Exhibition
Richard Page: The Dialogue of the Dogs
14 Jan 2017 – 25 Feb 2017
Event times
Monday: By Appointment Only
Tuesday: 10.00am-5.00pm
Wednesday: 10.00am-2.30pm
Thursday: 10.00am-5.00pm
Friday: 10.00am-5.00pm
Saturday: 10.00am-5.00pm
Cost of entry
Free
Address
- 284 Leigh Road
- Leigh
England - SS91BW
- United Kingdom
About
Francesco Maffeo Gallery is delighted to present 'The Dialogue of the Dogs' by Richard Page, opening on 13th January 2017. This new body of work is a documentary project that depicts the cultural, political and economic landscape of central Spain today.
'The Dialogue of the Dogs' takes its title from the Cervantes novel of the same name, in which we imagine two dogs given the gift of speech for one night. In Cervantes' story, the two dogs tell of the cruelty of their masters and corruption of humanity.
"Like a modern day Don Quixote, Page sets out on a voyage across La Mancha, Spain, and much like Cervantes' hero he manages to reveal the timeless essence of the land. Quiet and surreal, the landscapes in 'The Dialogue of the Dogs' are the setting for unexpected encounters, resonances of Cervantes' main themes: power, illusion and truth."
- Rodrigo Orrantia, Art Historian and Curator
Starting at the final resting places of Cervantes and Velázquez in Madrid, the photographs depict poignant locations relevant to Spain today, such as; unoccupied newly built towns; the deserted airport of Ciudad Real; the former site of Expo '92 in Seville; and the imposing Valle de los Caidos.
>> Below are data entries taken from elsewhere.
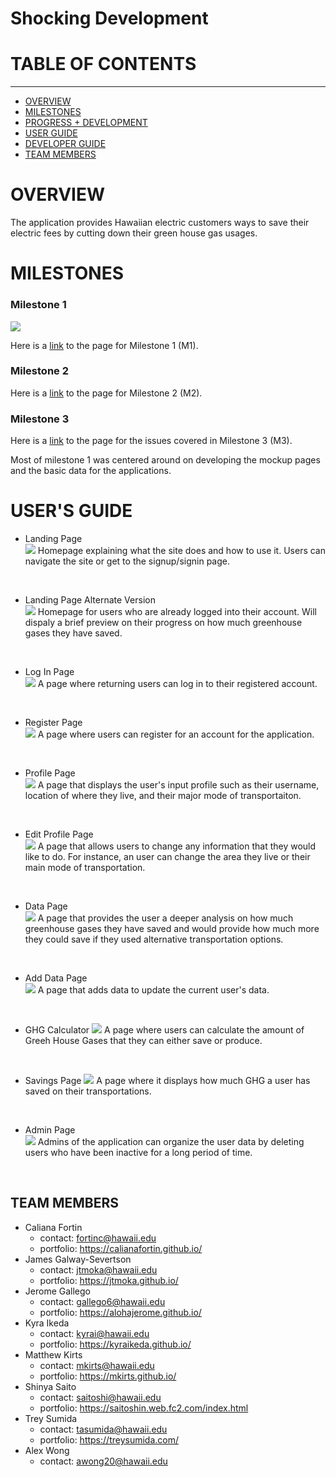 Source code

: # Shocking Development

# TABLE OF CONTENTS
***
* [OVERVIEW](#overview)
* [MILESTONES](#milestones)
* [PROGRESS + DEVELOPMENT](#progress--development)
* [USER GUIDE](#user-guide)
* [DEVELOPER GUIDE](#developer-guide)
* [TEAM MEMBERS](#team-members)


# OVERVIEW
The application provides Hawaiian electric customers ways to save their electric fees by cutting down their green house gas usages.


# MILESTONES

### Milestone 1

![](doc/milestone1.png)

Here is a <a href="https://github.com/shocking-development/shockingdevelopment/projects/1">link</a> to the page for Milestone 1 (M1). <br/>

### Milestone 2

Here is a <a href="https://github.com/shocking-development/shockingdevelopment/projects/2">link</a> to the page for Milestone 2 (M2). <br/>

 ### Milestone 3

 Here is a <a href="https://github.com/shocking-development/shockingdevelopment/projects/3">link</a> to the page for the issues covered in Milestone 3 (M3). <br/>

Most of milestone 1 was centered around on developing the mockup pages and the basic data for the applications.


# USER'S GUIDE
* Landing Page <br/>
![](doc/landing.png)
Homepage explaining what the site does and how to use it.  Users can navigate the site or get to the signup/signin page.
<br/>

* Landing Page Alternate Version <br/>
![](doc/landingLogged.png)
Homepage for users who are already logged into their account. Will dispaly a brief preview on their progress on how much greenhouse gases they have saved.
<br/>

* Log In Page <br/>
![](doc/login.png)
A page where returning users can log in to their registered account.
<br/>

* Register Page <br/>
![](doc/register.png)
A page where users can register for an account for the application.
<br/>

* Profile Page <br/>
![](doc/profile.png)
A page that displays the user's input profile such as their username, location of where they live, and their major mode of transportaiton.
<br/>

* Edit Profile Page <br/>
![](doc/editProfile.png)
A page that allows users to change any information that they would like to do. For instance, an user can change the area they live or their main mode of transportation.
<br/>

* Data Page <br/>
![](doc/data.png) 
A page that provides the user a deeper analysis on how much greenhouse gases they have saved and would provide how much more they could save if they used alternative transportation options.
<br/>

* Add Data Page <br/>
![](doc/addData.png)
A page that adds data to update the current user's data.
<br/>

* GHG Calculator
![](doc/calc.png)
A page where users can calculate the amount of Greeh House Gases that they can either save or produce.
<br/>

* Savings Page 
![](doc/savings.png)
A page where it displays how much GHG a user has saved on their transportations.
<br/>

* Admin Page <br/>
![](doc/admin.png)
Admins of the application can organize the user data by deleting users who have been inactive for a long period of time.
<br/>


## TEAM MEMBERS
* Caliana Fortin
  * contact: fortinc@hawaii.edu
  * portfolio: https://calianafortin.github.io/
*  James Galway-Severtson
   * contact: jtmoka@hawaii.edu
   * portfolio: https://jtmoka.github.io/
* Jerome Gallego
  * contact: gallego6@hawaii.edu
  * portfolio: https://alohajerome.github.io/
* Kyra Ikeda
  * contact: kyrai@hawaii.edu
  * portfolio: https://kyraikeda.github.io/
* Matthew Kirts
  * contact: mkirts@hawaii.edu
  * portfolio: https://mkirts.github.io/
* Shinya Saito
  * contact: saitoshi@hawaii.edu
  * portfolio: https://saitoshin.web.fc2.com/index.html
* Trey Sumida
  * contact: tasumida@hawaii.edu
  * portfolio: https://treysumida.com/
* Alex Wong
  * contact: awong20@hawaii.edu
Throughout, there is a sense of a history that always murmurs beneath the surface; images allude to wealth, failure, loss, fallibility and misperception.
The work acknowledges the problematics of documentary; it does not seek to create an authoritative portrait of a place. Rather, it weaves a tall story full of plot-holes and inconsistencies; for places are built on subjective memories and contested histories as much as they are on geographic certainties. Page's study is as much about how representations of place are constructed, and how fiction impinges on documentary realism.